#### Directions for this task:
Within the records that follow, count the lines containing the string "integration". Reply only with the count.

Rendered images with source text:
##########
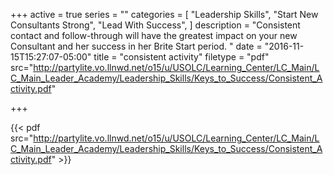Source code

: +++
active = true
series = ""
categories = [
  "Leadership Skills",
  "Start New Consultants Strong",
  "Lead With Success",
]
description = "Consistent contact and follow-through will have the greatest impact on your new Consultant and her success in her Brite Start period. "
date = "2016-11-15T15:27:07-05:00"
title = "consistent activity"
filetype = "pdf"
src="http://partylite.vo.llnwd.net/o15/u/USOLC/Learning_Center/LC_Main/LC_Main_Leader_Academy/Leadership_Skills/Keys_to_Success/Consistent_Activity.pdf"

+++

{{< pdf src="http://partylite.vo.llnwd.net/o15/u/USOLC/Learning_Center/LC_Main/LC_Main_Leader_Academy/Leadership_Skills/Keys_to_Success/Consistent_Activity.pdf" >}}
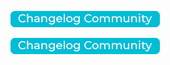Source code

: 

<a href="changelog_buttons.md" rel="some text">![images/changelog_button_community.png](images/changelog_button_community.png)</a>

[![changelog][1]][2]

[1]:  images/changelog_button_community.png
[2]:  changelog_buttons.md
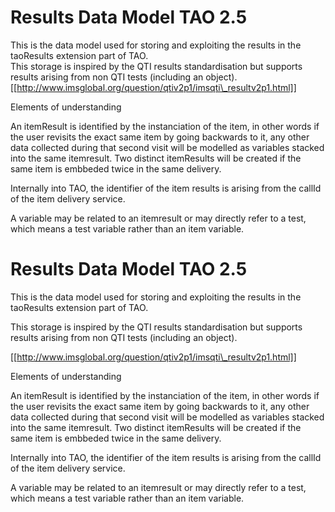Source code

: <!--
created_at: '2013-10-15 13:23:01'
updated_at: '2013-10-15 13:31:32'
authors:
    - 'Patrick Plichart'
tags:
    - 'Documentation for core components'
-->

Results Data Model TAO 2.5
==========================

This is the data model used for storing and exploiting the results in the taoResults extension part of TAO.\
This storage is inspired by the QTI results standardisation but supports results arising from non QTI tests (including an object).\
[[http://www.imsglobal.org/question/qtiv2p1/imsqti\_resultv2p1.html]]

Elements of understanding

An itemResult is identified by the instanciation of the item, in other words if the user revisits the exact same item by going backwards to it, any other data collected during that second visit will be modelled as variables stacked into the same itemresult. Two distinct itemResults will be created if the same item is embbeded twice in the same delivery.

Internally into TAO, the identifier of the item results is arising from the callId of the item delivery service.

A variable may be related to an itemresult or may directly refer to a test, which means a test variable rather than an item variable.

Results Data Model TAO 2.5
==========================

This is the data model used for storing and exploiting the results in the taoResults extension part of TAO.<br/>

This storage is inspired by the QTI results standardisation but supports results arising from non QTI tests (including an object).<br/>

[[http://www.imsglobal.org/question/qtiv2p1/imsqti\_resultv2p1.html]]

Elements of understanding

An itemResult is identified by the instanciation of the item, in other words if the user revisits the exact same item by going backwards to it, any other data collected during that second visit will be modelled as variables stacked into the same itemresult. Two distinct itemResults will be created if the same item is embbeded twice in the same delivery.

Internally into TAO, the identifier of the item results is arising from the callId of the item delivery service.

A variable may be related to an itemresult or may directly refer to a test, which means a test variable rather than an item variable.


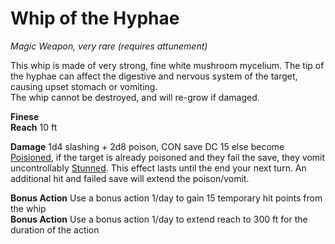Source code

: # Whip of the Hyphae 
_Magic Weapon, very rare (requires attunement)_

This whip is made of very strong, fine white mushroom mycelium. The tip of the hyphae can affect the digestive and nervous system of the target, causing upset stomach or vomiting.  
The whip cannot be destroyed, and will re-grow if damaged. 

**Finese**  
**Reach** 10 ft

**Damage**
1d4 slashing + 2d8 poison,
CON save DC 15 else become 
[Poisioned](. "Disadvantage on Attack and Ability rolls"), 
if the target is already poisoned and they fail the save, they vomit uncontrollably [Stunned](. "no action/reaction, can't move, advantage to attackers"). This effect lasts until the end your next turn. An additional hit and failed save will extend the poison/vomit.

**Bonus Action** Use a bonus action 1/day to gain 15 temporary hit points from the whip  
**Bonus Action** Use a bonus action 1/day to extend reach to 300 ft for the duration of the action
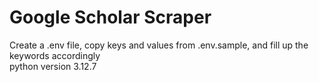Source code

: # Google Scholar Scraper

Create a .env file, copy keys and values from .env.sample, and fill up the keywords accordingly
<br/> python version 3.12.7
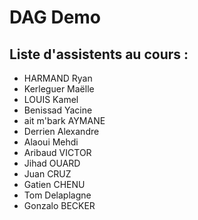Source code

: # DAG Demo

## Liste d'assistents au cours :

- HARMAND Ryan
- Kerleguer Maëlle
- LOUIS Kamel
- Benissad Yacine
- ait m'bark AYMANE
- Derrien Alexandre
- Alaoui Mehdi
- Aribaud VICTOR
- Jihad OUARD
- Juan CRUZ
- Gatien CHENU
- Tom Delaplagne
- Gonzalo BECKER

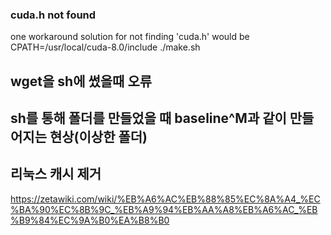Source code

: ### cuda.h not found
  one workaround solution for not finding 'cuda.h' would be
  CPATH=/usr/local/cuda-8.0/include ./make.sh

## wget을 sh에 썼을때 오류

## sh를 통해 폴더를 만들었을 때 baseline^M과 같이 만들어지는 현상(이상한 폴더)

## 리눅스 캐시 제거
https://zetawiki.com/wiki/%EB%A6%AC%EB%88%85%EC%8A%A4_%EC%BA%90%EC%8B%9C_%EB%A9%94%EB%AA%A8%EB%A6%AC_%EB%B9%84%EC%9A%B0%EA%B8%B0

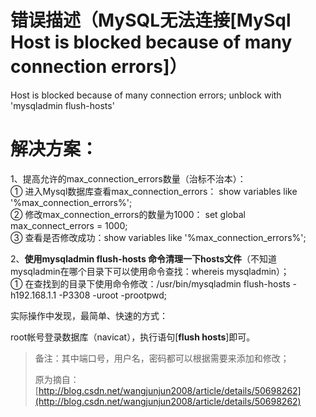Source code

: # **错误描述（MySQL无法连接\[MySql Host is blocked because of many connection errors\]）**

Host is blocked because of many connection errors; unblock with 'mysqladmin flush-hosts'

# **解决方案：**

1、提高允许的max\_connection\_errors数量（治标不治本）：  
 ① 进入Mysql数据库查看max\_connection\_errors： show variables like '%max\_connection\_errors%';  
 ② 修改max\_connection\_errors的数量为1000： set global max\_connect\_errors = 1000;  
 ③ 查看是否修改成功：show variables like '%max\_connection\_errors%';

2、**使用mysqladmin flush-hosts 命令清理一下hosts文件**（不知道mysqladmin在哪个目录下可以使用命令查找：whereis mysqladmin）；  
 ① 在查找到的目录下使用命令修改：/usr/bin/mysqladmin flush-hosts -h192.168.1.1 -P3308 -uroot -prootpwd;

实际操作中发现，最简单、快速的方式：

root帐号登录数据库（navicat），执行语句\[**flush hosts**\]即可。

> 备注：其中端口号，用户名，密码都可以根据需要来添加和修改；
>
> 原为摘自：[http://blog.csdn.net/wangjunjun2008/article/details/50698262](http://blog.csdn.net/wangjunjun2008/article/details/50698262)



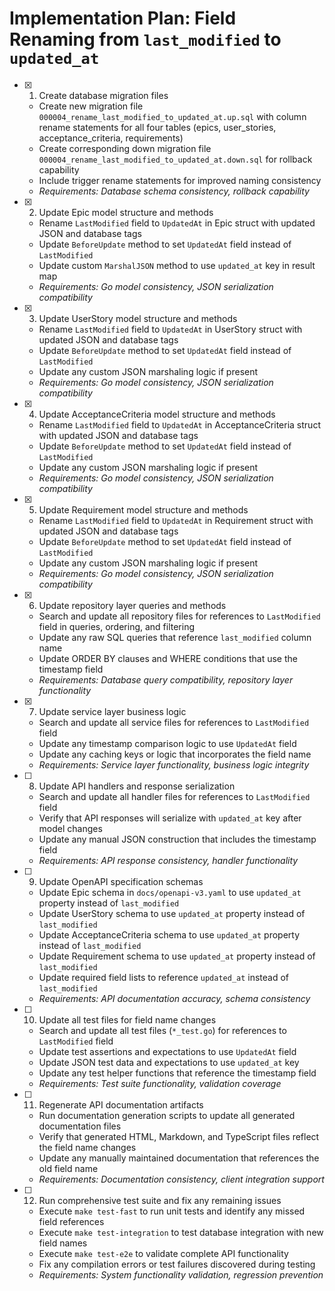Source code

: # Implementation Plan: Field Renaming from `last_modified` to `updated_at`

- [x] 1. Create database migration files
  - Create new migration file `000004_rename_last_modified_to_updated_at.up.sql` with column rename statements for all four tables (epics, user_stories, acceptance_criteria, requirements)
  - Create corresponding down migration file `000004_rename_last_modified_to_updated_at.down.sql` for rollback capability
  - Include trigger rename statements for improved naming consistency
  - _Requirements: Database schema consistency, rollback capability_

- [x] 2. Update Epic model structure and methods
  - Rename `LastModified` field to `UpdatedAt` in Epic struct with updated JSON and database tags
  - Update `BeforeUpdate` method to set `UpdatedAt` field instead of `LastModified`
  - Update custom `MarshalJSON` method to use `updated_at` key in result map
  - _Requirements: Go model consistency, JSON serialization compatibility_

- [x] 3. Update UserStory model structure and methods
  - Rename `LastModified` field to `UpdatedAt` in UserStory struct with updated JSON and database tags
  - Update `BeforeUpdate` method to set `UpdatedAt` field instead of `LastModified`
  - Update any custom JSON marshaling logic if present
  - _Requirements: Go model consistency, JSON serialization compatibility_

- [x] 4. Update AcceptanceCriteria model structure and methods
  - Rename `LastModified` field to `UpdatedAt` in AcceptanceCriteria struct with updated JSON and database tags
  - Update `BeforeUpdate` method to set `UpdatedAt` field instead of `LastModified`
  - Update any custom JSON marshaling logic if present
  - _Requirements: Go model consistency, JSON serialization compatibility_

- [x] 5. Update Requirement model structure and methods
  - Rename `LastModified` field to `UpdatedAt` in Requirement struct with updated JSON and database tags
  - Update `BeforeUpdate` method to set `UpdatedAt` field instead of `LastModified`
  - Update any custom JSON marshaling logic if present
  - _Requirements: Go model consistency, JSON serialization compatibility_

- [x] 6. Update repository layer queries and methods
  - Search and update all repository files for references to `LastModified` field in queries, ordering, and filtering
  - Update any raw SQL queries that reference `last_modified` column name
  - Update ORDER BY clauses and WHERE conditions that use the timestamp field
  - _Requirements: Database query compatibility, repository layer functionality_

- [x] 7. Update service layer business logic
  - Search and update all service files for references to `LastModified` field
  - Update any timestamp comparison logic to use `UpdatedAt` field
  - Update any caching keys or logic that incorporates the field name
  - _Requirements: Service layer functionality, business logic integrity_

- [ ] 8. Update API handlers and response serialization
  - Search and update all handler files for references to `LastModified` field
  - Verify that API responses will serialize with `updated_at` key after model changes
  - Update any manual JSON construction that includes the timestamp field
  - _Requirements: API response consistency, handler functionality_

- [ ] 9. Update OpenAPI specification schemas
  - Update Epic schema in `docs/openapi-v3.yaml` to use `updated_at` property instead of `last_modified`
  - Update UserStory schema to use `updated_at` property instead of `last_modified`
  - Update AcceptanceCriteria schema to use `updated_at` property instead of `last_modified`
  - Update Requirement schema to use `updated_at` property instead of `last_modified`
  - Update required field lists to reference `updated_at` instead of `last_modified`
  - _Requirements: API documentation accuracy, schema consistency_

- [ ] 10. Update all test files for field name changes
  - Search and update all test files (`*_test.go`) for references to `LastModified` field
  - Update test assertions and expectations to use `UpdatedAt` field
  - Update JSON test data and expectations to use `updated_at` key
  - Update any test helper functions that reference the timestamp field
  - _Requirements: Test suite functionality, validation coverage_

- [ ] 11. Regenerate API documentation artifacts
  - Run documentation generation scripts to update all generated documentation files
  - Verify that generated HTML, Markdown, and TypeScript files reflect the field name changes
  - Update any manually maintained documentation that references the old field name
  - _Requirements: Documentation consistency, client integration support_

- [ ] 12. Run comprehensive test suite and fix any remaining issues
  - Execute `make test-fast` to run unit tests and identify any missed field references
  - Execute `make test-integration` to test database integration with new field names
  - Execute `make test-e2e` to validate complete API functionality
  - Fix any compilation errors or test failures discovered during testing
  - _Requirements: System functionality validation, regression prevention_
##########
#### Task answer:
2